RECORDED INFORMATION Block Start

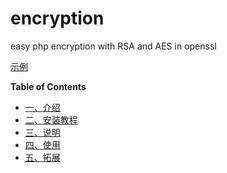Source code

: # encryption
easy php encryption with RSA and AES in openssl

[示例](https://github.com/chanlly/encryption/tree/master/test)

**Table of Contents**

* [一、介绍](#一介绍-top)
* [二、安装教程](#二安装教程-top)
* [三、说明](#三说明-top)
* [四、使用](#四使用-top)
* [五、拓展](#expand)



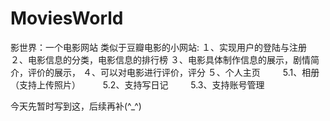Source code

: # MoviesWorld
影世界：一个电影网站
类似于豆瓣电影的小网站: 
１、实现用户的登陆与注册 
２、电影信息的分类，电影信息的排行榜 
３、电影具体制作信息的展示，剧情简介，评价的展示， 
４、可以对电影进行评价，评分 
５、个人主页 　　
    5.1、相册（支持上传照片） 　　
    5.2、支持写日记 　　
    5.3、支持账号管理 
    
今天先暂时写到这，后续再补(^_^)
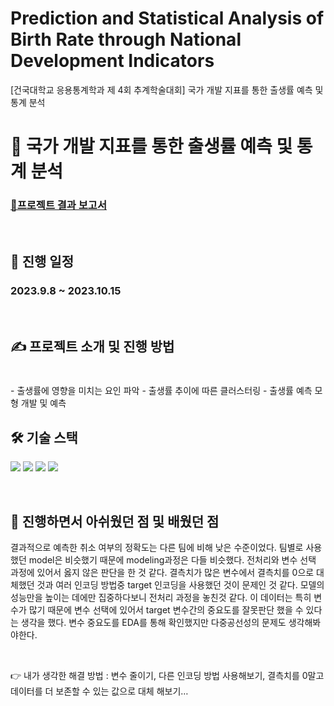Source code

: # Prediction and Statistical Analysis of Birth Rate through National Development Indicators
[건국대학교 응용통계학과 제 4회 추계학술대회] 국가 개발 지표를 통한 출생률 예측 및 통계 분석

# 🏨 국가 개발 지표를 통한 출생률 예측 및 통계 분석
### [🔗프로젝트 결과 보고서](https://github.com/sseoyun/predicting_hotel_reservation_cancellation/blob/main/%ED%94%84%EB%A1%9C%EC%A0%9D%ED%8A%B8%20%EA%B2%B0%EA%B3%BC%20%EB%B3%B4%EA%B3%A0%EC%84%9C.pdf)

<br>

## 📅 진행 일정
### 2023.9.8 ~ 2023.10.15


<br>

## ✍ 프로젝트 소개 및 진행 방법
### 

<br>
- 출생률에 영향을 미치는 요인 파악
- 출생률 추이에 따른 클러스터링
- 출생률 예측 모형 개발 및 예측

<br>

## 🛠 기술 스택

<p>
  <img src="https://img.shields.io/badge/Python-3776AB?style=for-the-badge&logo=Python&logoColor=white">
  <img src="https://img.shields.io/badge/Jupyter-F37626?style=for-the-badge&logo=Jupyter&logoColor=white">
  <img src="https://img.shields.io/badge/Numpy-013243?style=for-the-badge&logo=Numpy&logoColor=white">
  <img src="https://img.shields.io/badge/Pandas-150458?style=for-the-badge&logo=Pandas&logoColor=white">
</p>



<br>

## 🔎 진행하면서 아쉬웠던 점 및 배웠던 점
결과적으로 예측한 취소 여부의 정확도는 다른 팀에 비해 낮은 수준이었다.  팀별로 사용했던 model은 비슷했기 때문에 modeling과정은 다들 비슷했다.  전처리와 변수 선택 과정에 있어서 옳지 않은 판단을 한 것 같다. 결측치가 많은 변수에서 결측치를 0으로 대체했던 것과 여러 인코딩 방법중 target 인코딩을 사용했던 것이 문제인 것 같다. 모델의 성능만을 높이는 데에만 집중하다보니 전처리 과정을 놓친것 같다. 이 데이터는 특히 변수가 많기 때문에 변수 선택에 있어서 target 변수간의 중요도를 잘못판단 했을 수 있다는 생각을 했다.  변수 중요도를 EDA를 통해 확인했지만 다중공선성의 문제도 생각해봐야한다. 

<br>

👉 내가 생각한 해결 방법 : 변수 줄이기, 다른 인코딩 방법 사용해보기, 결측치를 0말고 데이터를 더 보존할 수 있는 값으로 대체 해보기…


<br>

RECORDED INFORMATION Block End

Pictures must not appear in the copy, which must otherwise match the listing exactly.

Source code

: # encryption
easy php encryption with RSA and AES in openssl

[示例](https://github.com/chanlly/encryption/tree/master/test)

**Table of Contents**

* [一、介绍](#一介绍-top)
* [二、安装教程](#二安装教程-top)
* [三、说明](#三说明-top)
* [四、使用](#四使用-top)
* [五、拓展](#expand)



Source code

: # MoviesWorld
影世界：一个电影网站
类似于豆瓣电影的小网站: 
１、实现用户的登陆与注册 
２、电影信息的分类，电影信息的排行榜 
３、电影具体制作信息的展示，剧情简介，评价的展示， 
４、可以对电影进行评价，评分 
５、个人主页 　　
    5.1、相册（支持上传照片） 　　
    5.2、支持写日记 　　
    5.3、支持账号管理 
    
今天先暂时写到这，后续再补(^_^)
Source code

: # Prediction and Statistical Analysis of Birth Rate through National Development Indicators
[건국대학교 응용통계학과 제 4회 추계학술대회] 국가 개발 지표를 통한 출생률 예측 및 통계 분석

# 🏨 국가 개발 지표를 통한 출생률 예측 및 통계 분석
### [🔗프로젝트 결과 보고서](https://github.com/sseoyun/predicting_hotel_reservation_cancellation/blob/main/%ED%94%84%EB%A1%9C%EC%A0%9D%ED%8A%B8%20%EA%B2%B0%EA%B3%BC%20%EB%B3%B4%EA%B3%A0%EC%84%9C.pdf)

<br>

## 📅 진행 일정
### 2023.9.8 ~ 2023.10.15


<br>

## ✍ 프로젝트 소개 및 진행 방법
### 

<br>
- 출생률에 영향을 미치는 요인 파악
- 출생률 추이에 따른 클러스터링
- 출생률 예측 모형 개발 및 예측

<br>

## 🛠 기술 스택

<p>
  <img src="https://img.shields.io/badge/Python-3776AB?style=for-the-badge&logo=Python&logoColor=white">
  <img src="https://img.shields.io/badge/Jupyter-F37626?style=for-the-badge&logo=Jupyter&logoColor=white">
  <img src="https://img.shields.io/badge/Numpy-013243?style=for-the-badge&logo=Numpy&logoColor=white">
  <img src="https://img.shields.io/badge/Pandas-150458?style=for-the-badge&logo=Pandas&logoColor=white">
</p>



<br>

## 🔎 진행하면서 아쉬웠던 점 및 배웠던 점
결과적으로 예측한 취소 여부의 정확도는 다른 팀에 비해 낮은 수준이었다.  팀별로 사용했던 model은 비슷했기 때문에 modeling과정은 다들 비슷했다.  전처리와 변수 선택 과정에 있어서 옳지 않은 판단을 한 것 같다. 결측치가 많은 변수에서 결측치를 0으로 대체했던 것과 여러 인코딩 방법중 target 인코딩을 사용했던 것이 문제인 것 같다. 모델의 성능만을 높이는 데에만 집중하다보니 전처리 과정을 놓친것 같다. 이 데이터는 특히 변수가 많기 때문에 변수 선택에 있어서 target 변수간의 중요도를 잘못판단 했을 수 있다는 생각을 했다.  변수 중요도를 EDA를 통해 확인했지만 다중공선성의 문제도 생각해봐야한다. 

<br>

👉 내가 생각한 해결 방법 : 변수 줄이기, 다른 인코딩 방법 사용해보기, 결측치를 0말고 데이터를 더 보존할 수 있는 값으로 대체 해보기…


<br>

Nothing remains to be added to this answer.